La natività mostrataci in Miracleman #9 supera i confini del nuovo testamento, mostrando un uomo fatto Dio in laboratorio, generato, e non creato, da una sostanza che non è quella del padre. Miracleman (attenzione non parlo di Micky Moran, ma di Miracleman in quanto tale) sente come suo unico genitore colui che gli ha donato le sua abilità, lo spietato scienziato Gargunza. Il figlio che bacia il padre, Micky Moran l’uomo atomico che bacia Gargunza, il padre del suo lato superumano.  
Ma la risoluzione finale, ciò che porta ad un nuovo ciclo di storie per il fumetto di Miracleman, coincide con la fine di una lotta mortale, della catarsi finale. Ed ecco che, infine, si mostra in tutta la sua grandezza il leitmotiv della riflessione di Moore. Può la violenza “volare oltre le montagne“, passando dalla distruzione ad un atto di semplice creazione

Moore non mostra Micky Moran nel momento in cui la moglie sta per partorire, egli mostra Miracleman, supereroe divino, aspettare come un normale padre la nascita della propria eredità. La storia precedente non conta più. MM capisce quanto sia stato tutto vano e importante allo stesso tempo. Capisce che la sua storia, da questo momento, può iniziare davvero. Adesso egli stesso è creatore e finalmente inizia a sentirsi vivo perchè ha generato la vita. I disegni di Rick Veicht, un momento prima della natività, ci mostrano gli occhi di Miracleman di un azzurro splendente (proprio come quelli del suo erede), mentre si abbandona alla riflessione ultima: “E’ questo Gargunza? E’ per questo che abbiamo affrontato tutti quegli anni?

Un supereroe non è mai stato così ‘normale’, e le parole di Miracleman servono a noi spietati lettori di superumani d’acciaio, come una sorta d’incoraggiamento: “Ognuno può essere l’eroe della sua vita“. Con lo scorrere delle pagine ciò che, a primo impatto, potrebbe risultare disturbante nelle tavole di Veicht si palesa per quello che é: la vita raccontata in un fumetto. 

“Ne vale la pena? di rischiare di liberare DEI e Mostri nel mondo?

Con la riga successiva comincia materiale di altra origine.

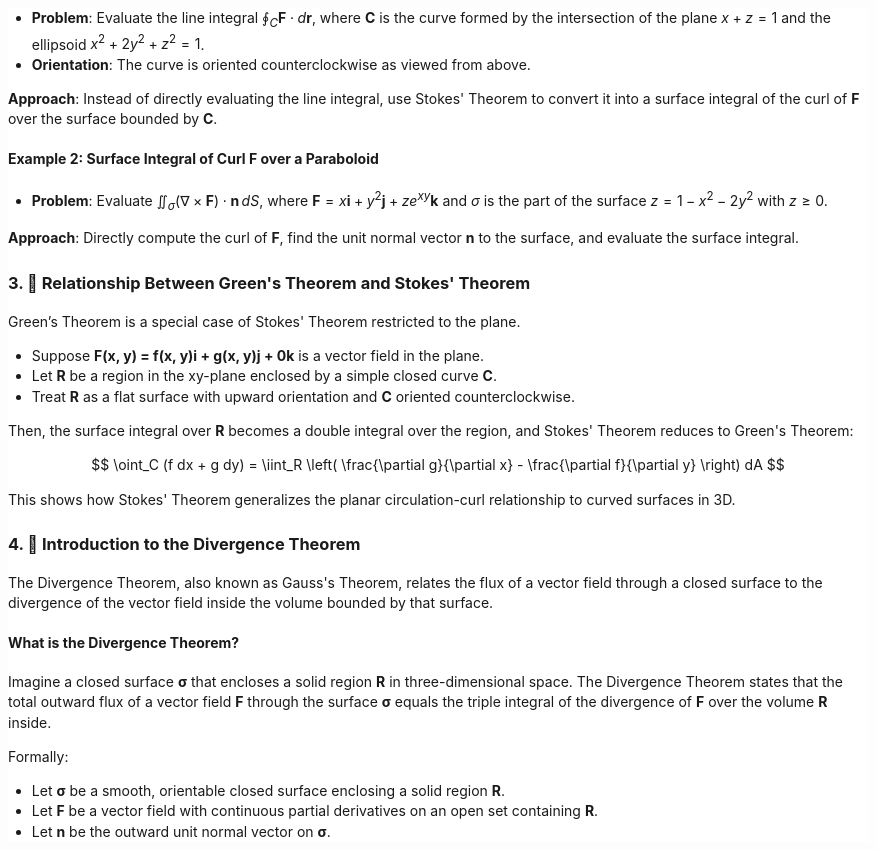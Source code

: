 - **Problem**: Evaluate the line integral $\oint_C \mathbf{F} \cdot d\mathbf{r}$, where **C** is the curve formed by the intersection of the plane $x + z = 1$ and the ellipsoid $x^2 + 2y^2 + z^2 = 1$.
- **Orientation**: The curve is oriented counterclockwise as viewed from above.

**Approach**: Instead of directly evaluating the line integral, use Stokes' Theorem to convert it into a surface integral of the curl of **F** over the surface bounded by **C**.


#### Example 2: Surface Integral of Curl F over a Paraboloid

- **Problem**: Evaluate $\iint_\sigma (\nabla \times \mathbf{F}) \cdot \mathbf{n} \, dS$, where $\mathbf{F} = x\mathbf{i} + y^2 \mathbf{j} + z e^{xy} \mathbf{k}$ and $\sigma$ is the part of the surface $z = 1 - x^2 - 2y^2$ with $z \geq 0$.

**Approach**: Directly compute the curl of **F**, find the unit normal vector **n** to the surface, and evaluate the surface integral.


### 3. 🔗 Relationship Between Green's Theorem and Stokes' Theorem

Green’s Theorem is a special case of Stokes' Theorem restricted to the plane.

- Suppose **F(x, y) = f(x, y)i + g(x, y)j + 0k** is a vector field in the plane.
- Let **R** be a region in the xy-plane enclosed by a simple closed curve **C**.
- Treat **R** as a flat surface with upward orientation and **C** oriented counterclockwise.

Then, the surface integral over **R** becomes a double integral over the region, and Stokes' Theorem reduces to Green's Theorem:


$$
\oint_C (f dx + g dy) = \iint_R \left( \frac{\partial g}{\partial x} - \frac{\partial f}{\partial y} \right) dA
$$


This shows how Stokes' Theorem generalizes the planar circulation-curl relationship to curved surfaces in 3D.


### 4. 🌊 Introduction to the Divergence Theorem

The Divergence Theorem, also known as Gauss's Theorem, relates the flux of a vector field through a closed surface to the divergence of the vector field inside the volume bounded by that surface.

#### What is the Divergence Theorem?

Imagine a closed surface **σ** that encloses a solid region **R** in three-dimensional space. The Divergence Theorem states that the total outward flux of a vector field **F** through the surface **σ** equals the triple integral of the divergence of **F** over the volume **R** inside.

Formally:

- Let **σ** be a smooth, orientable closed surface enclosing a solid region **R**.
- Let **F** be a vector field with continuous partial derivatives on an open set containing **R**.
- Let **n** be the outward unit normal vector on **σ**.
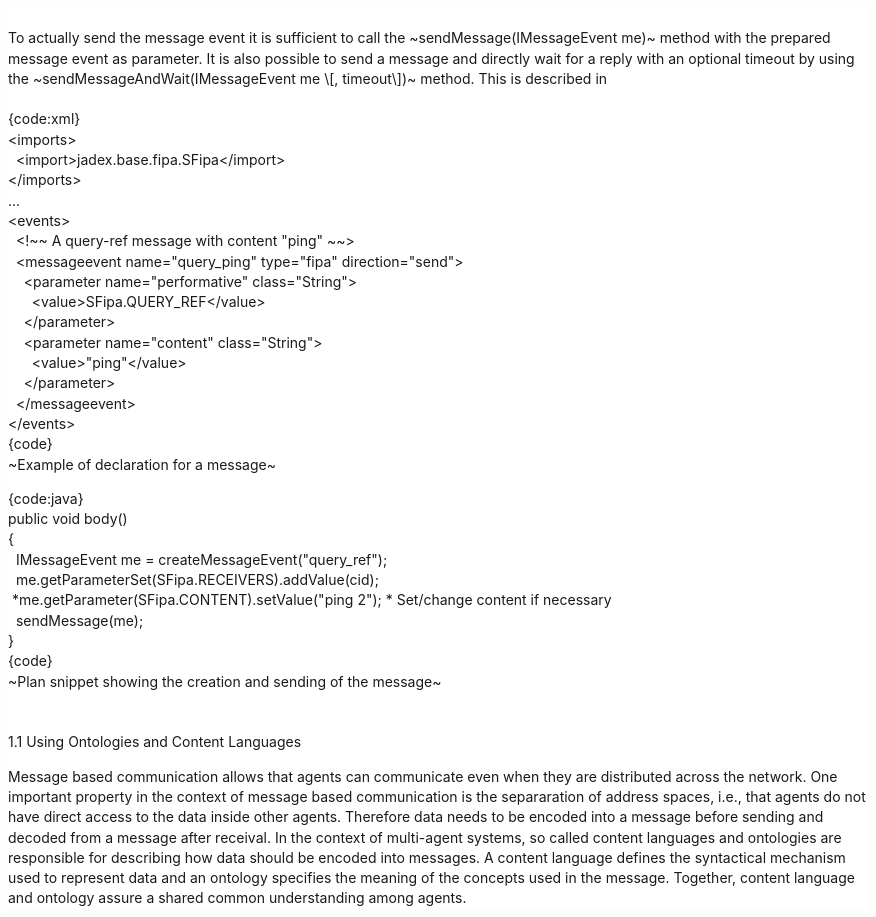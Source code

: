 <div class="wikimodel-emptyline">

</div>

   \
To actually send the message event it is sufficient to call the \~sendMessage(IMessageEvent me)\~ method with the prepared message event as parameter. It is also possible to send a message and directly wait for a reply with an optional timeout by using the \~sendMessageAndWait(IMessageEvent me \\\[, timeout\\\])\~ method. This is described in\
   \
{code:xml}\
&lt;imports&gt;\
  &lt;import&gt;jadex.base.fipa.SFipa&lt;/import&gt;\
&lt;/imports&gt;\
...\
&lt;events&gt;\
  &lt;!~~ A query-ref message with content "ping" ~~&gt;\
  &lt;messageevent name="query\_ping" type="fipa" direction="send"&gt;\
    &lt;parameter name="performative" class="String"&gt;\
      &lt;value&gt;SFipa.QUERY\_REF&lt;/value&gt;\
    &lt;/parameter&gt;\
    &lt;parameter name="content" class="String"&gt;\
      &lt;value&gt;"ping"&lt;/value&gt;\
    &lt;/parameter&gt;\
  &lt;/messageevent&gt;\
&lt;/events&gt;\
{code}\
\~Example of declaration for a message\~

{code:java}\
public void body()\
{\
  IMessageEvent me = createMessageEvent("query\_ref");\
  me.getParameterSet(SFipa.RECEIVERS).addValue(cid);\
  *me.getParameter(SFipa.CONTENT).setValue("ping 2"); * Set/change content if necessary\
  sendMessage(me);\
}\
{code}\
\~Plan snippet showing the creation and sending of the message\~\
   \
  \
1.1 Using Ontologies and Content Languages

Message based communication allows that agents can communicate even when they are distributed across the network. One important property in the context of message based communication is the separaration of address spaces, i.e., that agents do not have direct access to the data inside other agents. Therefore data needs to be encoded into a message before sending and decoded from a message after receival. In the context of multi-agent systems, so called content languages and ontologies are responsible for describing how data should be encoded into messages. A content language defines the syntactical mechanism used to represent data and an ontology specifies the meaning of the concepts used in the message. Together, content language and ontology assure a shared common understanding among agents.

Valeva tutto quel sangue e quella violenza?” 

La risposta è: SI, NE VALEVA LA PENA. Ecco il sangue, ecco la violenza. Riscattati dall’amore. Da un puro atto di creazione.

E il Moore onirico, oscuro, cela la verità in semplici frasi, quasi troppo ottimistiche per lui: 
“Credevi che il tuo scopo fosse l’immortalità. No, era questo il tuo scopo. La tua sola funzione

Non si può essere immortali senza creare. C’è un messagio importante in questo: un’eredità non solo genetica, ma di buon pensiero, rende super-eroi, gli eroi che già siamo nelle nostre vite.

Dobbiamo ricordare le ultime parole con cui Moore chiude la sua sacra natività: “Liz tiene nostra figlia fra le braccia, siamo di nuovo insieme. Tutti i draghi sono stati uccisi, il nostro mondo e’ sano e salvo e silenzioso.”

E sotto Natale, sotto ogni festività, sotto ogni nascita, morte e in ogni giorno della nostra vita, si può vivere, si possono sconfiggere le chimere e infine anche divertirsi.   

Sì, ho la sindorme Kimota e Miracleman è un fumetto E-C-C-E-Z-I-O-N-A-L-E.